#### Materials provided:
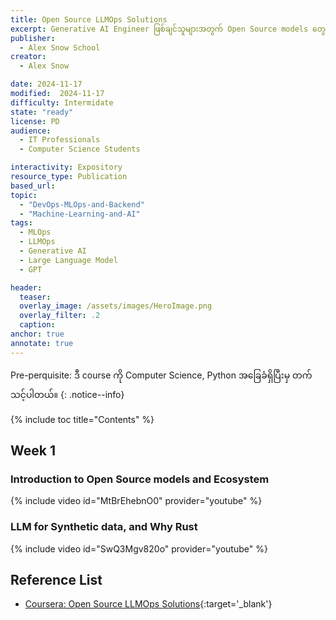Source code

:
 ```yaml
---
title: Open Source LLMOps Solutions
excerpt: Generative AI Engineer ဖြစ်ချင်သူများအတွက် Open Source models တွေကို locally ဘယ်လို deploy လုပ်မလဲ ဆိုတာကို ဦးစားပေးထားတဲ့ course ပဲ ဖြစ်ပါတယ်။
publisher:
  - Alex Snow School
creator:
  - Alex Snow

date: 2024-11-17
modified:  2024-11-17
difficulty: Intermidate
state: "ready"
license: PD
audience:
  - IT Professionals
  - Computer Science Students

interactivity: Expository
resource_type: Publication
based_url:
topic:
  - "DevOps-MLOps-and-Backend"
  - "Machine-Learning-and-AI"
tags:
  - MLOps
  - LLMOps
  - Generative AI
  - Large Language Model
  - GPT

header:
  teaser: 
  overlay_image: /assets/images/HeroImage.png
  overlay_filter: .2
  caption:
anchor: true
annotate: true
---
```


Pre-perquisite: ဒီ course ကို Computer Science, Python အခြေခံရှိပြီးမှ တက်သင့်ပါတယ်။
{: .notice--info}

{% include toc title="Contents" %}

## Week 1

### Introduction to Open Source models and Ecosystem

{% include video id="MtBrEhebnO0" provider="youtube" %}

### LLM for Synthetic data, and Why Rust

{% include video id="SwQ3Mgv820o" provider="youtube" %}



## Reference List

- [Coursera: Open Source LLMOps Solutions](https://www.coursera.org/learn/open-source-llmops-solutions){:target='\_blank'}
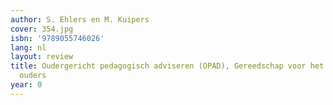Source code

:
 ```yaml
---
author: S. Ehlers en M. Kuipers
cover: 354.jpg
isbn: '9789055746026'
lang: nl
layout: review
title: Oudergericht pedagogisch adviseren (OPAD), Gereedschap voor het werken met
  ouders
year: 0
---
```


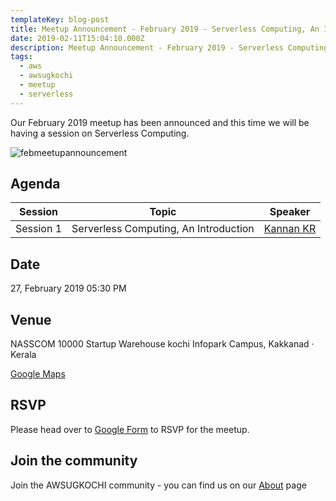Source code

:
 ```yaml
---
templateKey: blog-post
title: Meetup Announcement - February 2019 - Serverless Computing, An Introduction
date: 2019-02-11T15:04:10.000Z
description: Meetup Announcement - February 2019 - Serverless Computing, An Introduction
tags:
  - aws
  - awsugkochi
  - meetup
  - serverless
---
```



Our February 2019 meetup has been announced and this time we will be having a session on Serverless Computing.



![febmeetupannouncement](/img/awsugkochi-meetup-annoucement-feb-2019.jpg)



## Agenda

|Session | Topic | Speaker |
| ------ | ------ |------ |
|Session 1  | Serverless Computing, An Introduction   | [Kannan KR](https://www.linkedin.com/in/krkannan1729/) |



## Date

27, February 2019  05:30 PM



## Venue

NASSCOM 10000 Startup Warehouse kochi
Infopark Campus, Kakkanad · Kerala

[Google Maps](https://www.google.com/maps/search/?api=1&query=10.008035%2C76.362280)



## RSVP 
Please head over to [Google Form](https://goo.gl/forms/2IvLXUDxRBmgD1UP2) to RSVP for the meetup.



## Join the community
Join the AWSUGKOCHI community - you can find us on our [About](https://awsugkochi.in/about) page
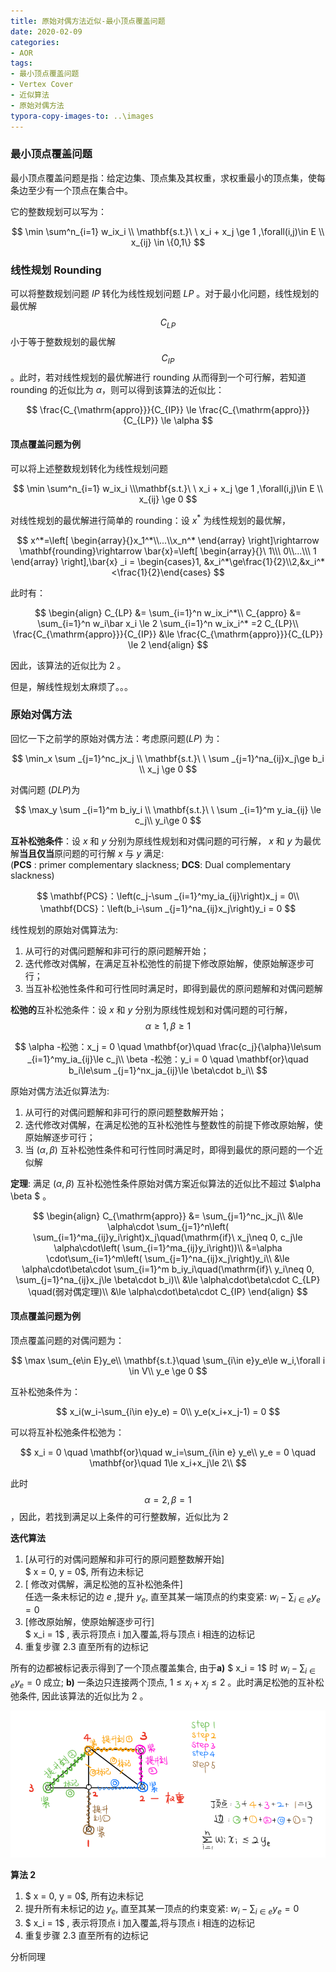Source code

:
 ```yaml
---
title: 原始对偶方法近似-最小顶点覆盖问题
date: 2020-02-09
categories:
- AOR
tags:
- 最小顶点覆盖问题
- Vertex Cover
- 近似算法
- 原始对偶方法
typora-copy-images-to: ..\images
---
```


<head>
    <script src="https://cdn.mathjax.org/mathjax/latest/MathJax.js?config=TeX-AMS-MML_HTMLorMML" type="text/javascript"></script>
    <script type="text/x-mathjax-config">
        MathJax.Hub.Config({
            tex2jax: {
            skipTags: ['script', 'noscript', 'style', 'textarea', 'pre'],
            inlineMath: [['$','$']]
            }
        });
    </script>
</head>



### 最小顶点覆盖问题

最小顶点覆盖问题是指：给定边集、顶点集及其权重，求权重最小的顶点集，使每条边至少有一个顶点在集合中。

它的整数规划可以写为：

$$
\min \sum^n_{i=1} w_ix_i \\
\mathbf{s.t.}\ \ x_i + x_j \ge 1 ,\forall(i,j)\in E 
\\   x_{ij}  \in \{0,1\}
$$


### 线性规划 Rounding

可以将整数规划问题 $IP$ 转化为线性规划问题 $LP$ 。对于最小化问题，线性规划的最优解 $$C_{LP} $$ 小于等于整数规划的最优解 $$ C_{IP}$$ 。此时，若对线性规划的最优解进行 rounding 从而得到一个可行解，若知道 rounding 的近似比为 $\alpha$，则可以得到该算法的近似比：

$$
\frac{C_{\mathrm{appro}}}{C_{IP}} \le \frac{C_{\mathrm{appro}}}{C_{LP}} \le \alpha
$$

#### 顶点覆盖问题为例

可以将上述整数规划转化为线性规划问题

$$
\min \sum^n_{i=1} w_ix_i \\\mathbf{s.t.}\ \ x_i + x_j \ge 1 ,\forall(i,j)\in E \\   x_{ij}  \ge 0
$$


对线性规划的最优解进行简单的 rounding：设 $x^*$ 为线性规划的最优解，

$$
x^*=\left[ \begin{array}{}x_1^*\\...\\x_n^* \end{array} \right]\rightarrow \mathbf{rounding}\rightarrow \bar{x}=\left[ \begin{array}{}\ 1\\\ 0\\...\\\ 1 \end{array} \right],\bar{x} _i = \begin{cases}1, &x_i^*\ge\frac{1}{2}\\2,&x_i^*<\frac{1}{2}\end{cases}
$$

此时有：

$$
\begin{align}
C_{LP} &= \sum_{i=1}^n w_ix_i^*\\
C_{appro} &= \sum_{i=1}^n w_i\bar x_i \le 2 \sum_{i=1}^n w_ix_i^* =2 C_{LP}\\
\frac{C_{\mathrm{appro}}}{C_{IP}}  &\le \frac{C_{\mathrm{appro}}}{C_{LP}} \le 2
\end{align}
$$

因此，该算法的近似比为 2 。

但是，解线性规划太麻烦了。。。

### 原始对偶方法

回忆一下之前学的原始对偶方法：考虑原问题($LP$) 为：

$$
\min_x  \sum _{j=1}^nc_jx_j \\
\mathbf{s.t.}\ \  \sum _{j=1}^na_{ij}x_j\ge b_i  \\ 
x_j \ge 0
$$

对偶问题 ($DLP$)为

$$
\max_y  \sum _{i=1}^m b_iy_i \\ 
\mathbf{s.t.}\ \   \sum _{i=1}^m y_ia_{ij} \le c_j\\
y_i\ge 0
$$

**互补松弛条件**：设 $x$ 和 $y$ 分别为原线性规划和对偶问题的可行解， $x$ 和 $y$ 为最优解**当且仅当**原问题的可行解 $x$ 与 $y$ 满足:    
(**PCS** : primer complementary slackness; **DCS**: Dual complementary slackness)

$$
\mathbf{PCS}：\left(c_j-\sum _{i=1}^my_ia_{ij}\right)x_j = 0\\
\mathbf{DCS}：\left(b_i-\sum _{j=1}^na_{ij}x_j\right)y_i = 0
$$

线性规划的原始对偶算法为: 

1. 从可行的对偶问题解和非可行的原问题解开始；
2. 迭代修改对偶解，在满足互补松弛性的前提下修改原始解，使原始解逐步可行；
3. 当互补松弛性条件和可行性同时满足时，即得到最优的原问题解和对偶问题解

**松弛的**互补松弛条件：设 $x$ 和 $y$ 分别为原线性规划和对偶问题的可行解，$$\alpha\ge 1, \beta \ge 1$$ 

$$
\alpha -松弛：x_j = 0 \quad \mathbf{or}\quad \frac{c_j}{\alpha}\le\sum _{i=1}^my_ia_{ij}\le c_j\\
\beta -松弛：y_i = 0 \quad \mathbf{or}\quad b_i\le\sum _{j=1}^nx_ja_{ij}\le \beta\cdot b_i\\
$$

原始对偶方法近似算法为: 

1. 从可行的对偶问题解和非可行的原问题整数解开始；
2. 迭代修改对偶解，在满足松弛的互补松弛性与整数性的前提下修改原始解，使原始解逐步可行；
3. 当 $( \alpha , \beta )$ 互补松弛性条件和可行性同时满足时，即得到最优的原问题的一个近似解

**定理**: 满足 $( \alpha , \beta )$  互补松弛性条件原始对偶方案近似算法的近似比不超过 $\alpha \beta $  。

$$
\begin{align}
C_{\mathrm{appro}} &= \sum_{j=1}^nc_jx_j\\
&\le \alpha\cdot \sum_{j=1}^n\left( \sum_{i=1}^ma_{ij}y_i\right)x_j\quad(\mathrm{if}\ x_j\neq 0, c_j\le \alpha\cdot\left( \sum_{i=1}^ma_{ij}y_i\right))\\
&=\alpha \cdot\sum_{i=1}^m\left( \sum_{j=1}^na_{ij}x_j\right)y_i\\
&\le \alpha\cdot\beta\cdot \sum_{i=1}^m b_iy_i\quad(\mathrm{if}\ y_i\neq 0, \sum_{j=1}^na_{ij}x_j\le \beta\cdot b_i)\\
&\le \alpha\cdot\beta\cdot C_{LP} \quad(弱对偶定理)\\
&\le \alpha\cdot\beta\cdot C_{IP}
\end{align}
$$


#### 顶点覆盖问题为例

顶点覆盖问题的对偶问题为：

$$
\max \sum_{e\in E}y_e\\
\mathbf{s.t.}\quad \sum_{i\in e}y_e\le w_i,\forall i \in V\\
y_e \ge 0
$$

互补松弛条件为：

$$
x_i(w_i-\sum_{i\in e}y_e) = 0\\
y_e(x_i+x_j-1) = 0
$$

可以将互补松弛条件松弛为：

$$
x_i = 0 \quad \mathbf{or}\quad w_i=\sum_{i\in e} y_e\\
y_e = 0 \quad \mathbf{or}\quad 1\le x_i+x_j\le 2\\
$$

此时 $$\alpha= 2, \beta = 1$$ ，因此，若找到满足以上条件的可行整数解，近似比为 2 

**迭代算法**

1. [从可行的对偶问题解和非可行的原问题整数解开始]   
   $ x = 0, y = 0$, 所有边未标记
2. [ 修改对偶解，满足松弛的互补松弛条件]  
   任选⼀条未标记的边 $e$ ,提升 $y_e$, 直⾄其某⼀端顶点的约束变紧: $w_i-\sum_{i\in e}y_e= 0$
3. [修改原始解，使原始解逐步可行]  
   $ x_i = 1$ , 表示将顶点 i 加入覆盖,将与顶点 i 相连的边标记
4. 重复步骤 2.3 直至所有的边标记

所有的边都被标记表示得到了一个顶点覆盖集合, 由于**a)** $ x_i = 1$ 时 $w_i-\sum_{i\in e}y_e= 0$ 成立; **b)** 一条边只连接两个顶点, $1\le x_i+x_j\le 2$  。此时满足松弛的互补松弛条件, 因此该算法的近似比为 2 。

![image-20200209120337756](\images\image-20200209120337756.png)

**算法 2**

1. $ x = 0, y = 0$, 所有边未标记
2. 提升所有未标记的边 $y_e$, 直⾄其某⼀顶点的约束变紧: $w_i-\sum_{i\in e}y_e= 0$
3. $ x_i = 1$ , 表示将顶点 i 加入覆盖,将与顶点 i 相连的边标记
4. 重复步骤 2.3 直至所有的边标记

分析同理





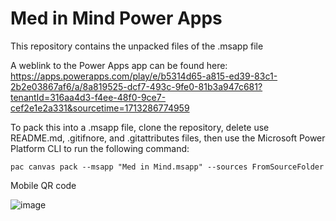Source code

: # Med in Mind Power Apps
This repository contains the unpacked files of the .msapp file

A weblink to the Power Apps app can be found here: https://apps.powerapps.com/play/e/b5314d65-a815-ed39-83c1-2b2e03867af6/a/8a819525-dcf7-493c-9fe0-81b3a947c681?tenantId=316aa4d3-f4ee-48f0-9ce7-cef2e1e2a331&sourcetime=1713286774959

To pack this into a .msapp file, clone the repository, delete use README.md, .gitifnore, and .gitattributes files, then use the Microsoft Power Platform CLI to run the following command:
```
pac canvas pack --msapp "Med in Mind.msapp" --sources FromSourceFolder
```
Mobile QR code

![image](https://github.com/ItsYourFriendFred/MedinMind-msapp/assets/112927300/c635279c-0c15-40c7-ad7d-a7cbb1593045)
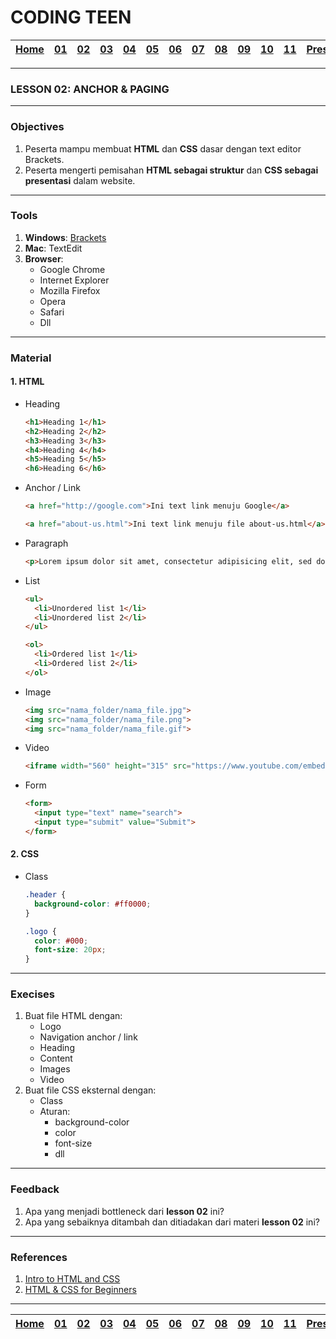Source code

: # CODING TEEN

| [Home][0] | [01][1] | [02][2] | [03][3] | [04][4] | [05][5] | [06][6] | [07][7] | [08][8] | [09][9] | [10][10] | [11][11] | [Presentation][12] |
|:---------:|:-------:|:-------:|:-------:|:-------:|:-------:|:-------:|:-------:|:-------:|:-------:|:--------:|:--------:|:------------------:|

---

### LESSON 02: ANCHOR & PAGING

---

### Objectives
1. Peserta mampu membuat **HTML** dan **CSS** dasar dengan text editor Brackets.
2. Peserta mengerti pemisahan **HTML sebagai struktur** dan **CSS sebagai presentasi** dalam website.

---

### Tools
1. **Windows**: [Brackets](http://brackets.io/)
2. **Mac**: TextEdit
3. **Browser**:
    * Google Chrome
    * Internet Explorer
    * Mozilla Firefox
    * Opera
    * Safari
    * Dll

---

### Material

#### 1. HTML
* Heading
  ```html
  <h1>Heading 1</h1>
  <h2>Heading 2</h2>
  <h3>Heading 3</h3>
  <h4>Heading 4</h4>
  <h5>Heading 5</h5>
  <h6>Heading 6</h6>
  ```
* Anchor / Link
  ```html
  <a href="http://google.com">Ini text link menuju Google</a>
  ```
  ```html
  <a href="about-us.html">Ini text link menuju file about-us.html</a>
  ```
* Paragraph
  ```html
  <p>Lorem ipsum dolor sit amet, consectetur adipisicing elit, sed do eiusmod tempor incididunt ut labore et dolore magna aliqua.</p>
  ```
* List
  ```html
  <ul>
    <li>Unordered list 1</li>
    <li>Unordered list 2</li>
  </ul>
  ```
  ```html
  <ol>
    <li>Ordered list 1</li>
    <li>Ordered list 2</li>
  </ol>
  ```
* Image
  ```html
  <img src="nama_folder/nama_file.jpg">
  <img src="nama_folder/nama_file.png">
  <img src="nama_folder/nama_file.gif">
  ```
* Video
  ```html
  <iframe width="560" height="315" src="https://www.youtube.com/embed/-We_dYsLTtY" frameborder="0" allowfullscreen></iframe>
  ```
* Form
  ```html
  <form>
    <input type="text" name="search">
    <input type="submit" value="Submit">
  </form>
  ```

#### 2. CSS
* Class
  ```css
  .header {
    background-color: #ff0000;
  }

  .logo {
    color: #000;
    font-size: 20px;
  }
  ```

---

### Execises
1. Buat file HTML dengan:
    * Logo
    * Navigation anchor / link
    * Heading
    * Content
    * Images
    * Video
2. Buat file CSS eksternal dengan:
    * Class
    * Aturan:
      * background-color
      * color
      * font-size
      * dll

---

### Feedback
1. Apa yang menjadi bottleneck dari **lesson 02** ini?
2. Apa yang sebaiknya ditambah dan ditiadakan dari materi **lesson 02** ini?

---

### References
1. [Intro to HTML and CSS](https://www.udacity.com/course/intro-to-html-and-css--ud304 "Intro to HTML and CSS")
2. [HTML & CSS for Beginners](https://www.codecademy.com/en/tracks/htmlcss "HTML & CSS for Beginners")

---

| [Home][0] | [01][1] | [02][2] | [03][3] | [04][4] | [05][5] | [06][6] | [07][7] | [08][8] | [09][9] | [10][10] | [11][11] | [Presentation][12] |
|:---------:|:-------:|:-------:|:-------:|:-------:|:-------:|:-------:|:-------:|:-------:|:-------:|:--------:|:--------:|:------------------:|

[0]: README.md "Home"
[1]: lesson-01.md "Web Technology"
[2]: lesson-02.md "Anchor & Paging"
[3]: lesson-03.md "Typography"
[4]: lesson-04.md "Form & Embed"
[5]: lesson-05.md "Topography"
[6]: lesson-06.md "Topography"
[7]: lesson-07.md "Framework"
[8]: lesson-08.md "Framework Lanjut"
[9]: lesson-09.md "Personal Project"
[10]: lesson-10.md "Consutlation"
[11]: lesson-11.md "Domain, Hosting dan Github Pages"
[12]: lesson-12.md "Presentation"

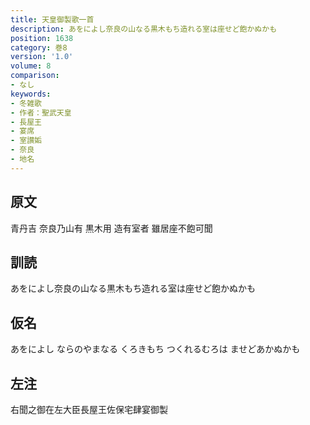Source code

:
 ```yaml
---
title: 天皇御製歌一首
description: あをによし奈良の山なる黒木もち造れる室は座せど飽かぬかも
position: 1638
category: 巻8
version: '1.0'
volume: 8
comparison:
- なし
keywords:
- 冬雑歌
- 作者：聖武天皇
- 長屋王
- 宴席
- 室讃姤
- 奈良
- 地名
---
```


## 原文

青丹吉 奈良乃山有 黒木用 造有室者 雖居座不飽可聞

## 訓読

あをによし奈良の山なる黒木もち造れる室は座せど飽かぬかも

## 仮名

あをによし ならのやまなる くろきもち つくれるむろは ませどあかぬかも

## 左注

右聞之御在左大臣長屋王佐保宅肆宴御製
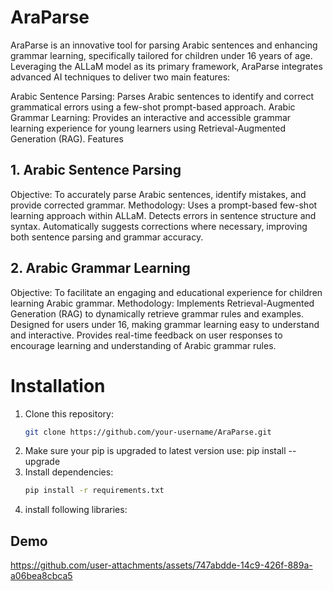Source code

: # AraParse
AraParse is an innovative tool for parsing Arabic sentences and enhancing grammar learning, specifically tailored for children under 16 years of age. Leveraging the ALLaM model as its primary framework, AraParse integrates advanced AI techniques to deliver two main features:

Arabic Sentence Parsing: Parses Arabic sentences to identify and correct grammatical errors using a few-shot prompt-based approach.
Arabic Grammar Learning: Provides an interactive and accessible grammar learning experience for young learners using Retrieval-Augmented Generation (RAG).
Features
## 1. Arabic Sentence Parsing
Objective: To accurately parse Arabic sentences, identify mistakes, and provide corrected grammar.
Methodology:
Uses a prompt-based few-shot learning approach within ALLaM.
Detects errors in sentence structure and syntax.
Automatically suggests corrections where necessary, improving both sentence parsing and grammar accuracy.
## 2. Arabic Grammar Learning
Objective: To facilitate an engaging and educational experience for children learning Arabic grammar.
Methodology:
Implements Retrieval-Augmented Generation (RAG) to dynamically retrieve grammar rules and examples.
Designed for users under 16, making grammar learning easy to understand and interactive.
Provides real-time feedback on user responses to encourage learning and understanding of Arabic grammar rules.
# Installation
1. Clone this repository:
    ```bash
    git clone https://github.com/your-username/AraParse.git
    ```
2. Make sure your pip is upgraded to latest version use: pip install --upgrade
2. Install dependencies:
    ```bash
    pip install -r requirements.txt
    ```
4. install following libraries:
## Demo
https://github.com/user-attachments/assets/747abdde-14c9-426f-889a-a06bea8cbca5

#### Your objective:
Going through the listing above, copy out every line that has the string "background".

#### Answer to this task:
    background-color: #ff0000;
      * background-color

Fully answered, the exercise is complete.